_To do:_
In the data below, find each line that contains the word "Recommendation" and copy it.

•••••

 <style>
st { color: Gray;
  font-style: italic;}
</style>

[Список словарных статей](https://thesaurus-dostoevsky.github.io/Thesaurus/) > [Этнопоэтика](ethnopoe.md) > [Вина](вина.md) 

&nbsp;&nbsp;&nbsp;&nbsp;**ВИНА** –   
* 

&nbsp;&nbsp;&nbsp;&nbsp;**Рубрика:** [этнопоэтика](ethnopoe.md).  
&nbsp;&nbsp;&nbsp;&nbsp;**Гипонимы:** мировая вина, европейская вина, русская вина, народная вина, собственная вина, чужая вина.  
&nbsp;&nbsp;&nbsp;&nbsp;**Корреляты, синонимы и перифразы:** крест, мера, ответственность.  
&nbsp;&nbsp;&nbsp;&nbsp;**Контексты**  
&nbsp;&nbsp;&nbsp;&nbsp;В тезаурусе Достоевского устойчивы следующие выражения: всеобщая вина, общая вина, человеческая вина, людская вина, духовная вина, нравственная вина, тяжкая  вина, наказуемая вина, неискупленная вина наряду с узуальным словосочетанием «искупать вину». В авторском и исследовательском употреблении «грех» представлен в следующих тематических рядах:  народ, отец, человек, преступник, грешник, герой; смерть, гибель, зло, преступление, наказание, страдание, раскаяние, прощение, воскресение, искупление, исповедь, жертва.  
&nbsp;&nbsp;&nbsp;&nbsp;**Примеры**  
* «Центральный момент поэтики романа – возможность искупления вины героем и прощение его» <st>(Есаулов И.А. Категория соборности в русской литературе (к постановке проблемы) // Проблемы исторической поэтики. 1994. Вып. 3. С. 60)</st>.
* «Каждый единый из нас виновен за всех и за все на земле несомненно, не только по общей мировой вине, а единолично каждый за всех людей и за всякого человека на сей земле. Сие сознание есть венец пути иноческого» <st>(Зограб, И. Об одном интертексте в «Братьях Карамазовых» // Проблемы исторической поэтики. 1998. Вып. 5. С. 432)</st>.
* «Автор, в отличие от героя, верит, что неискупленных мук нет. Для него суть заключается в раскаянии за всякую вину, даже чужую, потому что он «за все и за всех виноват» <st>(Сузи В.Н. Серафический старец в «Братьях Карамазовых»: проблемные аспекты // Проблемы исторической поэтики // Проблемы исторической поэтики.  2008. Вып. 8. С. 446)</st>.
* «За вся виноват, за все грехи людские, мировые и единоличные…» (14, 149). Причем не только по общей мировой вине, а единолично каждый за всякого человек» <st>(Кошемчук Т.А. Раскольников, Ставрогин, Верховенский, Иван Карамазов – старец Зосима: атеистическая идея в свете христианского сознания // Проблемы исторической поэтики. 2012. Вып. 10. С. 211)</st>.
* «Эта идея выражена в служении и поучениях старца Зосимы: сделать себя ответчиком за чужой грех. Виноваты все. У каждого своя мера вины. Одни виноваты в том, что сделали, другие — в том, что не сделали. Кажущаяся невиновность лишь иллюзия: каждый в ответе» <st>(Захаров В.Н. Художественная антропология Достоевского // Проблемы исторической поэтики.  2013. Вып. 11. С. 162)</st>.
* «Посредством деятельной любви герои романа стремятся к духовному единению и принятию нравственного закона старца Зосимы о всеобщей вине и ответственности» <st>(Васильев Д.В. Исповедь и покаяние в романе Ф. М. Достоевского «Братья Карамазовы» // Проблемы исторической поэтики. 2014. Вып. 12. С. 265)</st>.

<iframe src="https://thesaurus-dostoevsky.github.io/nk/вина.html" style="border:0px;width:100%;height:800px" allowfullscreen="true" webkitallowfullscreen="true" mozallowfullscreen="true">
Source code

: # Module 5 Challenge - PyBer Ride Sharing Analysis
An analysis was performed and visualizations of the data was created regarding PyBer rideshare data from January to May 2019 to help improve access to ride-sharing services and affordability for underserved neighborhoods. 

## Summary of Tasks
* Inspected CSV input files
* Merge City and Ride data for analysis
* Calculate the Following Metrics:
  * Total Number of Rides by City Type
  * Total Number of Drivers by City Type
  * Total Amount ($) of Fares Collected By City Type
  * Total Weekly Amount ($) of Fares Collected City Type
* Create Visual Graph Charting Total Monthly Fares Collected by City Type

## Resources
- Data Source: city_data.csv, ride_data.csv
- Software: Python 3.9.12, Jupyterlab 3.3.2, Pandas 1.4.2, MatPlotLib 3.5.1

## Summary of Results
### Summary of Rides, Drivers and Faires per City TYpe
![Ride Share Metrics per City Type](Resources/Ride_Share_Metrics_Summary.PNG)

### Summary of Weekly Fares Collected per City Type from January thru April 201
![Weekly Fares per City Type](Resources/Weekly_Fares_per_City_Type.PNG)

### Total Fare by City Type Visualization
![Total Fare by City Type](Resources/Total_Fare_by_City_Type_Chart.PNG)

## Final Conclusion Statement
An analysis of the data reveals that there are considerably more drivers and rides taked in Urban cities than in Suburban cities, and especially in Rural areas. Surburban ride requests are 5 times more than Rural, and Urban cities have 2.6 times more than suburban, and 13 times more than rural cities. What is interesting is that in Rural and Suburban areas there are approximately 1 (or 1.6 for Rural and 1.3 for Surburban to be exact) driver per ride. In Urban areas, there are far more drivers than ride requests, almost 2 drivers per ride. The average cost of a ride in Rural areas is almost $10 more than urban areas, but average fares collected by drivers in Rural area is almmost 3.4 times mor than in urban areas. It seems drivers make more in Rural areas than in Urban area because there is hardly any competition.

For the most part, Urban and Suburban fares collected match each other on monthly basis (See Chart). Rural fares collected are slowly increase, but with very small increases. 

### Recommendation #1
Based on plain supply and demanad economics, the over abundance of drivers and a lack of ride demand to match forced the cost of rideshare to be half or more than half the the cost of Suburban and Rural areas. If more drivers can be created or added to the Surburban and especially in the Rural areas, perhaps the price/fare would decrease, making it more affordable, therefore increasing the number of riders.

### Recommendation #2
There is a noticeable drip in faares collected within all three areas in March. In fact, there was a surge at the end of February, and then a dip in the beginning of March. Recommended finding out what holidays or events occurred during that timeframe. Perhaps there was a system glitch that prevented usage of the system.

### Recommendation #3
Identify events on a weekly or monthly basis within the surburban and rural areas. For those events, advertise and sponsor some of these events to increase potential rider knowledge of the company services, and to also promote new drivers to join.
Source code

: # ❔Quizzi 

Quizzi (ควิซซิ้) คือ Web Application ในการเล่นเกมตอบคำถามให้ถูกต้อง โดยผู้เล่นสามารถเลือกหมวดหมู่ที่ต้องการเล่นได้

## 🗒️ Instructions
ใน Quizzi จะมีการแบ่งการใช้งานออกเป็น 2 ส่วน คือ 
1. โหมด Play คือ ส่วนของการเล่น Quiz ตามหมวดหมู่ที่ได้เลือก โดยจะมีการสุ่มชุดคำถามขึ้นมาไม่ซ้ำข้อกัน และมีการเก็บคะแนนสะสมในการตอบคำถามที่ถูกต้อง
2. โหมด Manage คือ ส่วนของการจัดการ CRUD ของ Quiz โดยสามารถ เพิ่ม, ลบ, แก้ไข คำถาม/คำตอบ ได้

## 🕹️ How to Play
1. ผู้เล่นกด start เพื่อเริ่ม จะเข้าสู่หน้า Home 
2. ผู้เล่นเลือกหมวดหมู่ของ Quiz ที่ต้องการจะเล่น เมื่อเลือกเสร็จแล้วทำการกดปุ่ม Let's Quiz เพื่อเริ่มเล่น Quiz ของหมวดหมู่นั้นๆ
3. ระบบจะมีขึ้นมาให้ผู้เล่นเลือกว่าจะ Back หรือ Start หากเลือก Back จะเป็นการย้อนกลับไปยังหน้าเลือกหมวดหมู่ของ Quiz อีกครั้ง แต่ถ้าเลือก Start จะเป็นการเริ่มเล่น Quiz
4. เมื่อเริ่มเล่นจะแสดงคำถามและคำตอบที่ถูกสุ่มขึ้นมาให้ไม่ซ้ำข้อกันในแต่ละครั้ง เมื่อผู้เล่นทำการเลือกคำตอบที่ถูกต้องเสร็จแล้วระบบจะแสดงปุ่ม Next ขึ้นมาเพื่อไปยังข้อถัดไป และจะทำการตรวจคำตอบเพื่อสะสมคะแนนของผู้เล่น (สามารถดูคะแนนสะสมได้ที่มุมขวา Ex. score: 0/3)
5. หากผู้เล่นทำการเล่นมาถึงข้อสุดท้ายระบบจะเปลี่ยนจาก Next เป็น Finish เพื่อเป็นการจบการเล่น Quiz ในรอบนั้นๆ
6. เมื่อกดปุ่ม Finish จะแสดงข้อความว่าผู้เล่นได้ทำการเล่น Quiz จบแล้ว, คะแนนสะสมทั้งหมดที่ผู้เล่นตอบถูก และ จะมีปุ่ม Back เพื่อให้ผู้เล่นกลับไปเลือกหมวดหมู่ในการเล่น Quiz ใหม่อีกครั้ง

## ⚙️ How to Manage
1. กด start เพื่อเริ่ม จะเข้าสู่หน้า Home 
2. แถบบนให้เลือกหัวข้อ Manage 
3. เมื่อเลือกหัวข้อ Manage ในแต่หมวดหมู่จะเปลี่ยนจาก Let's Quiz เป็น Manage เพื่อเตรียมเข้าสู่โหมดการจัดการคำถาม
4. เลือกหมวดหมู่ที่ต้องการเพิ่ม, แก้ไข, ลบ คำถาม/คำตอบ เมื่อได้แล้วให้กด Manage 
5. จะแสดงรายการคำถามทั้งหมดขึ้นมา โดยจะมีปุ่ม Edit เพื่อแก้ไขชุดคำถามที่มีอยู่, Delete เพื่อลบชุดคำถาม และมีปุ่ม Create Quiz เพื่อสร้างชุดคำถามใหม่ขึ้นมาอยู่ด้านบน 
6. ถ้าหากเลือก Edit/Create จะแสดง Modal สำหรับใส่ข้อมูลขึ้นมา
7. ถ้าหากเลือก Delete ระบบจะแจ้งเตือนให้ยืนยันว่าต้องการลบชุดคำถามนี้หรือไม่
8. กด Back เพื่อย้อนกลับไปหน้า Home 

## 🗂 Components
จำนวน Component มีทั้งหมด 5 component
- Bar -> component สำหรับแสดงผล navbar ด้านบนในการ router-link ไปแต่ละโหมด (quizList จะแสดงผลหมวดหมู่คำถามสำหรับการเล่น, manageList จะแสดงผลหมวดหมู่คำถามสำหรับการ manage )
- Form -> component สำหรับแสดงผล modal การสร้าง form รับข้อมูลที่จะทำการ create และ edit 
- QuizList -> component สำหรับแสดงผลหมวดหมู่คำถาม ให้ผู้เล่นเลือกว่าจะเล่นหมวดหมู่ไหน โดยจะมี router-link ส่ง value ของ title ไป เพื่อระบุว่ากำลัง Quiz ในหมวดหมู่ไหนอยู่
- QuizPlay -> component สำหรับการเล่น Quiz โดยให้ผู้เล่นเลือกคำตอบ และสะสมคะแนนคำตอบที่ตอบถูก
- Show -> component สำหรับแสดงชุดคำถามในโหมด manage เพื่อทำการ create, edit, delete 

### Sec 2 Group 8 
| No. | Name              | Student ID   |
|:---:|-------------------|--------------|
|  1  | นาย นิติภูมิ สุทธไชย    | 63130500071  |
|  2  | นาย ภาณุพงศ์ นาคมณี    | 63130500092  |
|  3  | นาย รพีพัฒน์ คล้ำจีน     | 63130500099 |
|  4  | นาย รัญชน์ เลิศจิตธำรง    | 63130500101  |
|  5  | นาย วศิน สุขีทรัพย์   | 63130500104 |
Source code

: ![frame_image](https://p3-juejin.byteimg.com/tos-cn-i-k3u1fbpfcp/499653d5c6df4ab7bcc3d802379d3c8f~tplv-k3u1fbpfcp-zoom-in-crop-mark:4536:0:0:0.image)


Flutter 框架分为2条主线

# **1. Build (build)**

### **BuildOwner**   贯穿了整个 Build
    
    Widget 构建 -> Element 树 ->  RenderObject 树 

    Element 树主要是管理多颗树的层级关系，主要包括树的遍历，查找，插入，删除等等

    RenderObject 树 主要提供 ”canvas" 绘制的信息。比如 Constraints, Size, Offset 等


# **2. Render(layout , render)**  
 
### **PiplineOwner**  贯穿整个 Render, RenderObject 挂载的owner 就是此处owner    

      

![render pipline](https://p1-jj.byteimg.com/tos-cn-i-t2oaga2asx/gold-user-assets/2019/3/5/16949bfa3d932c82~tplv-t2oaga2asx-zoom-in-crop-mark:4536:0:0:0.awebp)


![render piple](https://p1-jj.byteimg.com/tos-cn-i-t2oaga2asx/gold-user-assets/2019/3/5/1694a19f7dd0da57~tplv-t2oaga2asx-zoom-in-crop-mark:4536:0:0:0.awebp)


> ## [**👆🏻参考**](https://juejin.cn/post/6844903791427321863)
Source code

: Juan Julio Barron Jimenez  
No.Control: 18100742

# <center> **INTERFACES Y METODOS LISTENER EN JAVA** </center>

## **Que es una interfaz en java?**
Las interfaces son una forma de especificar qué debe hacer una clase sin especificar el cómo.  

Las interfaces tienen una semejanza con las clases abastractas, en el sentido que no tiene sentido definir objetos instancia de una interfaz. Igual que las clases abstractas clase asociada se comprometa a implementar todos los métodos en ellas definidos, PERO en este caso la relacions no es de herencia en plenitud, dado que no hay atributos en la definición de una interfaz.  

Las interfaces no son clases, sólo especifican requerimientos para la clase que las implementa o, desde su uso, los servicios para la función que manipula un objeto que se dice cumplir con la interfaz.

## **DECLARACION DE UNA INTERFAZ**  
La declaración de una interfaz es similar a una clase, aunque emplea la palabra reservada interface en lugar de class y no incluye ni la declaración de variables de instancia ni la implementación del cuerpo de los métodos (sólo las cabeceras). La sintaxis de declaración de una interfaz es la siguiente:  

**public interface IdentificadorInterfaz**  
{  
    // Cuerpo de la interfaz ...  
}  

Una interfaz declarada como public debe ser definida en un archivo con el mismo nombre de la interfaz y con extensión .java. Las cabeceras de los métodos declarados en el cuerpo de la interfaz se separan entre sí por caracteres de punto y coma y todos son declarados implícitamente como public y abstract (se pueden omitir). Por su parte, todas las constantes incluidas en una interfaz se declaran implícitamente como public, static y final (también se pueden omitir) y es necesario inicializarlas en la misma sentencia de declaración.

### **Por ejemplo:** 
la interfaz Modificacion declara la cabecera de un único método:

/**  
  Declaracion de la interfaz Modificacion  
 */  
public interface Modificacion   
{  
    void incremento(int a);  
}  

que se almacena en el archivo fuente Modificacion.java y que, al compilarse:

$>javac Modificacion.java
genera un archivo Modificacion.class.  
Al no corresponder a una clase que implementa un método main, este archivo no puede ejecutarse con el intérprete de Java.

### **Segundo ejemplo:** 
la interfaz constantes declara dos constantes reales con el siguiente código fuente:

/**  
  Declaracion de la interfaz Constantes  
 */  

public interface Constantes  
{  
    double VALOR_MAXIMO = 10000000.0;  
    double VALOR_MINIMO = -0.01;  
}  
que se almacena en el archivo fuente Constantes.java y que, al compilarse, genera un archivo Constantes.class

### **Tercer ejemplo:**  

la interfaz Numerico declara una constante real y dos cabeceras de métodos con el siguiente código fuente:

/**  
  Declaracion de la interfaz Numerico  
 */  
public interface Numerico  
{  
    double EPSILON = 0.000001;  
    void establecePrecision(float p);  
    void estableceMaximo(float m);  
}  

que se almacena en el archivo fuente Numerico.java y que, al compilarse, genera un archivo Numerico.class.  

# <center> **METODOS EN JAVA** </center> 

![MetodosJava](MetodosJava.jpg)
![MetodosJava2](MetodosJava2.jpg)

•••••

_Exercise solution:_
### Recommendation #1
### Recommendation #2
### Recommendation #3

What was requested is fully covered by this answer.